Values are n (%) or median (IQR). The GAD-7 score is calculated by assigning scores of 0, 1, 2, and 3, to the response categories of not at all, several days, more than half the days, and nearly every day, respectively. Scores of 5, 10, and 15 represent cut points for mild, moderate, and severe anxiety, respectively. GAD-7, Generalized Anxiety Disorder-7.

Discussion

To our best knowledge, this is the first nationwide multicenter study to investigate the impact of COVID-19 on pediatric congenital heart programs (Figure 4). Our main findings include that (1) COVID-19 has greatly affected the perioperative care for patients with CHD, including a substantial number of case delays and limited access to routine follow-up hospital visits; and (2) tele- and network follow-up might be an effective alternative to the conventional hospital visit in terms of potentially mitigating the risk of postrepair adverse outcomes.

Figure 4.

Figure 4

This retrospective study includes 13 children's hospitals and aims to investigate the impact of the early COVID-19 outbreak on the CHD surgery program in China. The main findings of this study are that the COVID-19 pandemic has resulted in a substantial decrease in total surgical volume and that a redistribution of the case mix and online follow-up care strategy appears to be effective during the COVID-19 era. Our results provide a platform for further study of better serving patients with CHD in terms of patient triage, tiered precautions, and optimizing allocation of resources during the COVID-19 era.

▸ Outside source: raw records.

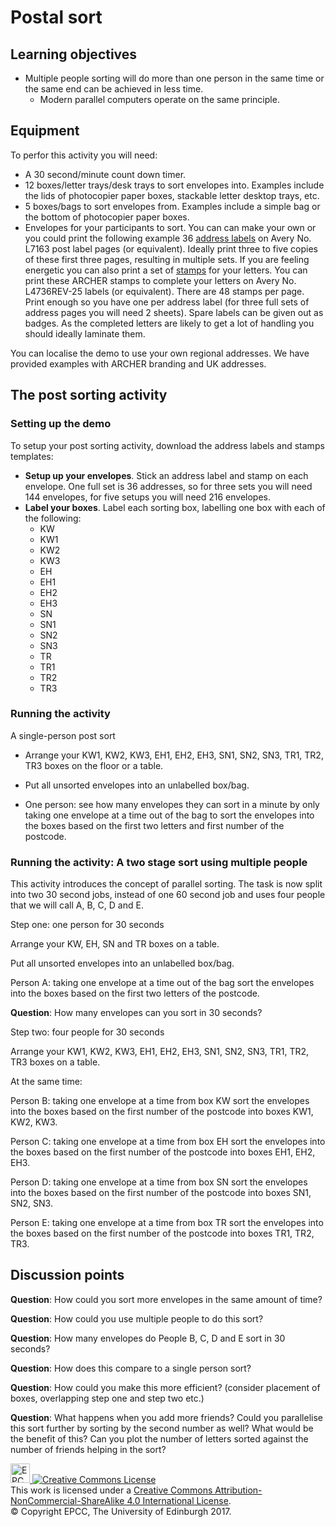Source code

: # Postal sort

## Learning objectives

* Multiple people sorting will do more than one person in the same
  time or the same end can be achieved in less time.
   * Modern parallel computers operate on the same principle.


## Equipment

To perfor this activity you will need:

  * A 30 second/minute count down timer.
  * 12 boxes/letter trays/desk trays to sort envelopes into. Examples include the
    lids of photocopier paper boxes, stackable letter desktop trays, etc. 
  * 5 boxes/bags to sort envelopes from. Examples include a
    simple bag or the bottom of photocopier paper boxes.
  * Envelopes for your participants to sort. You can can make your
    own or you could print the following example 36
    [address&nbsp;labels](pdf/Post_sorting_address_labels_AveryL7163.pdf)
    on Avery No. L7163 post label pages (or equivalent).  Ideally
    print three to five copies of these first three pages, resulting
    in multiple sets. If you are feeling energetic you can also
    print a set of [stamps](pdf/Post_sorting_stamps_AveryL4736REV-25.pdf)
    for your letters. You can print these ARCHER stamps to complete
    your letters on Avery No. L4736REV-25 labels (or equivalent).
    There are 48 stamps per page. Print enough so you have one per
    address label (for three full sets of address pages you will
    need 2 sheets).  Spare labels can be given out as badges. As
    the completed letters are likely to get a lot of handling you
    should ideally laminate them.

You can localise the demo to use your own regional addresses. We have provided
examples with ARCHER branding and UK addresses.


## The post sorting activity

### Setting up the demo

To setup your post sorting activity, download the address labels and
stamps templates:

* **Setup up your envelopes**. Stick an address label and stamp on each
  envelope. One full set is 36 addresses, so for three sets you
  will need 144 envelopes, for five setups you will need 216 envelopes.
* **Label your boxes**. Label each sorting box, labelling one box with
  each of the following:
   * KW
   * KW1
   * KW2
   * KW3
   * EH
   * EH1
   * EH2
   * EH3
   * SN
   * SN1
   * SN2
   * SN3
   * TR
   * TR1
   * TR2
   * TR3

### Running the activity 

A single-person post sort

* Arrange your KW1, KW2, KW3, EH1, EH2, EH3, SN1, SN2, SN3, TR1, TR2,
  TR3 boxes on the floor or a table.

* Put all unsorted envelopes into an unlabelled box/bag.  

* One person: see how many envelopes they can sort in a minute by only
  taking one envelope at a time out of the bag to sort the envelopes into
  the boxes based on the first two letters and first number of the
  postcode.


### Running the activity: A two stage sort using multiple people

This activity introduces the concept of parallel sorting. The task is
now split into two 30 second jobs, instead of one 60 second job and uses four
people that we will call A, B, C, D and E.

Step one: one person for 30 seconds

Arrange your KW, EH, SN and TR boxes on a table.

Put all unsorted envelopes into an unlabelled box/bag.

Person A: taking one envelope at a time out of the bag sort the
envelopes into the boxes based on the first two letters of the
postcode.

**Question**: How many envelopes can you sort in 30 seconds? 

Step two: four people for 30 seconds

Arrange your KW1, KW2, KW3, EH1, EH2, EH3, SN1, SN2, SN3, TR1, TR2,
TR3 boxes on a table.

At the same time:

Person B: taking one envelope at a time from box KW sort the envelopes
into the boxes based on the first number of the postcode into boxes
KW1, KW2, KW3.

Person C: taking one envelope at a time from box EH sort the envelopes
into the boxes based on the first number of the postcode into boxes
EH1, EH2, EH3.

Person D: taking one envelope at a time from box SN sort the envelopes
into the boxes based on the first number of the postcode into boxes
SN1, SN2, SN3.

Person E: taking one envelope at a time from box TR sort the envelopes
into the boxes based on the first number of the postcode into boxes
TR1, TR2, TR3.

## Discussion points

**Question**: How could you sort more envelopes in the same amount of time? 

**Question**: How could you use multiple people to do this sort?

**Question**: How many envelopes do People B, C, D and E sort in 30 seconds? 

**Question**: How does this compare to a single person sort?

**Question**: How could you make this more efficient? (consider placement
of boxes, overlapping step one and step two etc.)

**Question**: What happens when you add more friends? Could you
parallelise this sort further by sorting by the second number as well?
What would be the benefit of this? Can you plot the number of letters
sorted against the number of friends helping in the sort?

<!-- Licensing and copyright stuff below -->
<a href="http://www.epcc.ed.ac.uk">
<img alt="EPCC logo" src="https://www.epcc.ed.ac.uk/sites/all/themes/epcc/images/epcc-logo.png" height="31"/>
</a>
<a rel="license" href="http://creativecommons.org/licenses/by-nc-sa/4.0/">
<img alt="Creative Commons License" style="border-width:0"
     src="https://i.creativecommons.org/l/by-nc-sa/4.0/88x31.png" />
</a><br />
This work is licensed under a <a rel="license" href="http://creativecommons.org/licenses/by-nc-sa/4.0/">
Creative Commons Attribution-NonCommercial-ShareAlike 4.0 International License</a>.<br/>
&copy; Copyright EPCC, The University of Edinburgh 2017.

According to the recent report from the National Health Commission, the numbers of diagnosis and treatment offered by the tertiary center in China were dramatically decreased by 51% during the COVID-19 era.19 Correspondingly, there was also a substantial decrease in pediatric congenital heart surgery compared with the same period in 2018 and 2019. Further, as a proportion of total surgical volume, there was a relative increase in emergency operations. Such change in case mix may largely ascribe to the strict restriction placed on each enrolled hospital that elective operation for patients with asymptomatic simple CHDs was not allowed during the COVID-19 era. Further subdivided by the disease category, a significant difference can be found only in those with coarctation of aorta and tetralogy of Fallot. However, there was a trend for a higher percentage of patients in the other categories, and failure to find statistical differences may be partly due to the relatively low prevalence of these diseases. Notably, given the regionalization of congenital heart surgery services in China, where there is a growing CHD population with limited specialist resources, the majority of patients with CHD moved from other cities or rural areas to undergo surgical repair in a few tertiary centers.20 During the COVID-19 era, such patient transfer was greatly restricted by the travel ban, explaining the decrease in surgeries, even in emergency cases. Additionally, parents' reluctance to seek care during this pandemic and the 14-day preadmission quarantine before surgery are other potential factors in such a decrease. Chinese government has implemented aggressive actions13 , 21 to control the spread of COVID-19, including strict control of entering or leaving from cities and rural areas, and reducing/shutting down the city public transportation and inter-city airline or high-speed railways. The decrease in emergency surgery raises substantial concerns. Critical CHDs (eg, duct-dependent CCHDs) usually constitute a large proportion of the emergency cases in which dramatic changes after birth may lead to rapid hemodynamic compromise and preoperative attrition. From the standpoint of clinical practice, there is only a narrow temporal window for these patients, and timely lifesaving surgical intervention is definitely required. Lack of surgical care in early life potentially poses a big threat to this patient population.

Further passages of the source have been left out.